_Source data_
○ ○ ○ ○ ○

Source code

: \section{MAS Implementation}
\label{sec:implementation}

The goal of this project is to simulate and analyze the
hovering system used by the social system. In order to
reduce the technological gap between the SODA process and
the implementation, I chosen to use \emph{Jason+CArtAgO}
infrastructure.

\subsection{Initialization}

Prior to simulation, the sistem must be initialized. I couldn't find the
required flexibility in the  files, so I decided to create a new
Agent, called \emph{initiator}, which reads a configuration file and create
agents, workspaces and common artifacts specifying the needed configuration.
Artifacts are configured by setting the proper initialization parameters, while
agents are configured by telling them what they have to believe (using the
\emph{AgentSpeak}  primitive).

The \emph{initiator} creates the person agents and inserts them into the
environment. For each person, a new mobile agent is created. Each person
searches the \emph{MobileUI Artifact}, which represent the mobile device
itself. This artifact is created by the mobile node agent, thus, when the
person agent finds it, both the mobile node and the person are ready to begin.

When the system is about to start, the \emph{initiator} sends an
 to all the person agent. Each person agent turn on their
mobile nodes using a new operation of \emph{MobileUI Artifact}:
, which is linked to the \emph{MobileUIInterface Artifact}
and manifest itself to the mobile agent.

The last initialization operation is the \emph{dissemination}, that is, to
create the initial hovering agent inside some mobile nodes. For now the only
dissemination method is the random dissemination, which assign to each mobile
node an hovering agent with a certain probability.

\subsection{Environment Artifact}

○ ○ ○ ○ ○

_Assignment_
Only the number is wanted: how many lines in the entries above contain the word "dissemination"?

_Solved problem_
2